*EXERCISE*:
Omit the images and output every line of the data below exactly.

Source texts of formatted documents

+ + + + + + +

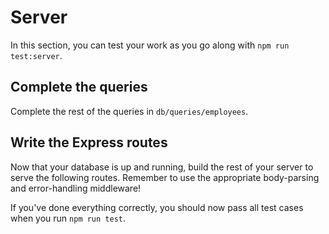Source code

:# Server

In this section, you can test your work as you go along with `npm run test:server`.

## Complete the queries

Complete the rest of the queries in `db/queries/employees`.

## Write the Express routes

Now that your database is up and running, build the rest of your server to serve the
following routes. Remember to use the appropriate body-parsing and error-handling
middleware!

<!-- - `GET /` sends the message "Welcome to the Fullstack Employees API." -->
<!-- - `GET /employees` sends array of all employees -->
<!-- - `POST /employees`
  - Sends 400 if request body is not provided
  - Sends 400 if request body is missing a required field
  - Sends the newly created employee with status 201 -->
<!-- - `GET /employees/:id`
  - Sends 400 if provided id is not a positive integer
  - Sends 404 if employee does not exist
  - Sends employee with specified ID -->
<!-- - `DELETE /employees/:id`
  - Sends 400 if provided id is not a positive integer
  - Sends 404 if employee does not exist
  - Deletes the specified employee and sends status 204 -->
<!-- - `PUT /employees/:id` updates employee with specified ID with provided data
  - Sends 400 if request body is not provided
  - Sends 400 if request body is missing a required field
  - Sends 400 if provided id is not a positive integer
  - Sends 404 if employee does not exist
  - Updates and sends the employee with status 200 -->

If you've done everything correctly, you should now pass all test cases when you run `npm run
test`.

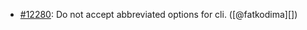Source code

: * [#12280](https://github.com/rubocop/rubocop/issues/12280): Do not accept abbreviated options for cli. ([@fatkodima][])
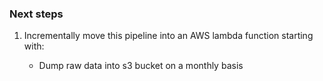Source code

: ### Next steps

1. Incrementally move this pipeline into an AWS lambda function starting with:

    * Dump raw data into s3 bucket on a monthly basis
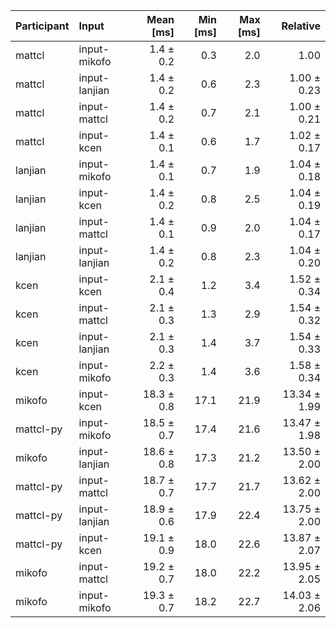 | Participant | Input | Mean [ms] | Min [ms] | Max [ms] | Relative |
|:---|:---|---:|---:|---:|---:|
| mattcl | input-mikofo | 1.4 ± 0.2 | 0.3 | 2.0 | 1.00 |
| mattcl | input-lanjian | 1.4 ± 0.2 | 0.6 | 2.3 | 1.00 ± 0.23 |
| mattcl | input-mattcl | 1.4 ± 0.2 | 0.7 | 2.1 | 1.00 ± 0.21 |
| mattcl | input-kcen | 1.4 ± 0.1 | 0.6 | 1.7 | 1.02 ± 0.17 |
| lanjian | input-mikofo | 1.4 ± 0.1 | 0.7 | 1.9 | 1.04 ± 0.18 |
| lanjian | input-kcen | 1.4 ± 0.2 | 0.8 | 2.5 | 1.04 ± 0.19 |
| lanjian | input-mattcl | 1.4 ± 0.1 | 0.9 | 2.0 | 1.04 ± 0.17 |
| lanjian | input-lanjian | 1.4 ± 0.2 | 0.8 | 2.3 | 1.04 ± 0.20 |
| kcen | input-kcen | 2.1 ± 0.4 | 1.2 | 3.4 | 1.52 ± 0.34 |
| kcen | input-mattcl | 2.1 ± 0.3 | 1.3 | 2.9 | 1.54 ± 0.32 |
| kcen | input-lanjian | 2.1 ± 0.3 | 1.4 | 3.7 | 1.54 ± 0.33 |
| kcen | input-mikofo | 2.2 ± 0.3 | 1.4 | 3.6 | 1.58 ± 0.34 |
| mikofo | input-kcen | 18.3 ± 0.8 | 17.1 | 21.9 | 13.34 ± 1.99 |
| mattcl-py | input-mikofo | 18.5 ± 0.7 | 17.4 | 21.6 | 13.47 ± 1.98 |
| mikofo | input-lanjian | 18.6 ± 0.8 | 17.3 | 21.2 | 13.50 ± 2.00 |
| mattcl-py | input-mattcl | 18.7 ± 0.7 | 17.7 | 21.7 | 13.62 ± 2.00 |
| mattcl-py | input-lanjian | 18.9 ± 0.6 | 17.9 | 22.4 | 13.75 ± 2.00 |
| mattcl-py | input-kcen | 19.1 ± 0.9 | 18.0 | 22.6 | 13.87 ± 2.07 |
| mikofo | input-mattcl | 19.2 ± 0.7 | 18.0 | 22.2 | 13.95 ± 2.05 |
| mikofo | input-mikofo | 19.3 ± 0.7 | 18.2 | 22.7 | 14.03 ± 2.06 |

+ + + + + + +

*TASK ANSWER*:
Source code

:# Server

In this section, you can test your work as you go along with `npm run test:server`.

## Complete the queries

Complete the rest of the queries in `db/queries/employees`.

## Write the Express routes

Now that your database is up and running, build the rest of your server to serve the
following routes. Remember to use the appropriate body-parsing and error-handling
middleware!

<!-- - `GET /` sends the message "Welcome to the Fullstack Employees API." -->
<!-- - `GET /employees` sends array of all employees -->
<!-- - `POST /employees`
  - Sends 400 if request body is not provided
  - Sends 400 if request body is missing a required field
  - Sends the newly created employee with status 201 -->
<!-- - `GET /employees/:id`
  - Sends 400 if provided id is not a positive integer
  - Sends 404 if employee does not exist
  - Sends employee with specified ID -->
<!-- - `DELETE /employees/:id`
  - Sends 400 if provided id is not a positive integer
  - Sends 404 if employee does not exist
  - Deletes the specified employee and sends status 204 -->
<!-- - `PUT /employees/:id` updates employee with specified ID with provided data
  - Sends 400 if request body is not provided
  - Sends 400 if request body is missing a required field
  - Sends 400 if provided id is not a positive integer
  - Sends 404 if employee does not exist
  - Updates and sends the employee with status 200 -->

If you've done everything correctly, you should now pass all test cases when you run `npm run
test`.

Source code

: * [#12280](https://github.com/rubocop/rubocop/issues/12280): Do not accept abbreviated options for cli. ([@fatkodima][])
Source code

: ### Next steps

1. Incrementally move this pipeline into an AWS lambda function starting with:

    * Dump raw data into s3 bucket on a monthly basis
 | Participant | Input | Mean [ms] | Min [ms] | Max [ms] | Relative |
|:---|:---|---:|---:|---:|---:|
| mattcl | input-mikofo | 1.4 ± 0.2 | 0.3 | 2.0 | 1.00 |
| mattcl | input-lanjian | 1.4 ± 0.2 | 0.6 | 2.3 | 1.00 ± 0.23 |
| mattcl | input-mattcl | 1.4 ± 0.2 | 0.7 | 2.1 | 1.00 ± 0.21 |
| mattcl | input-kcen | 1.4 ± 0.1 | 0.6 | 1.7 | 1.02 ± 0.17 |
| lanjian | input-mikofo | 1.4 ± 0.1 | 0.7 | 1.9 | 1.04 ± 0.18 |
| lanjian | input-kcen | 1.4 ± 0.2 | 0.8 | 2.5 | 1.04 ± 0.19 |
| lanjian | input-mattcl | 1.4 ± 0.1 | 0.9 | 2.0 | 1.04 ± 0.17 |
| lanjian | input-lanjian | 1.4 ± 0.2 | 0.8 | 2.3 | 1.04 ± 0.20 |
| kcen | input-kcen | 2.1 ± 0.4 | 1.2 | 3.4 | 1.52 ± 0.34 |
| kcen | input-mattcl | 2.1 ± 0.3 | 1.3 | 2.9 | 1.54 ± 0.32 |
| kcen | input-lanjian | 2.1 ± 0.3 | 1.4 | 3.7 | 1.54 ± 0.33 |
| kcen | input-mikofo | 2.2 ± 0.3 | 1.4 | 3.6 | 1.58 ± 0.34 |
| mikofo | input-kcen | 18.3 ± 0.8 | 17.1 | 21.9 | 13.34 ± 1.99 |
| mattcl-py | input-mikofo | 18.5 ± 0.7 | 17.4 | 21.6 | 13.47 ± 1.98 |
| mikofo | input-lanjian | 18.6 ± 0.8 | 17.3 | 21.2 | 13.50 ± 2.00 |
| mattcl-py | input-mattcl | 18.7 ± 0.7 | 17.7 | 21.7 | 13.62 ± 2.00 |
| mattcl-py | input-lanjian | 18.9 ± 0.6 | 17.9 | 22.4 | 13.75 ± 2.00 |
| mattcl-py | input-kcen | 19.1 ± 0.9 | 18.0 | 22.6 | 13.87 ± 2.07 |
| mikofo | input-mattcl | 19.2 ± 0.7 | 18.0 | 22.2 | 13.95 ± 2.05 |
| mikofo | input-mikofo | 19.3 ± 0.7 | 18.2 | 22.7 | 14.03 ± 2.06 |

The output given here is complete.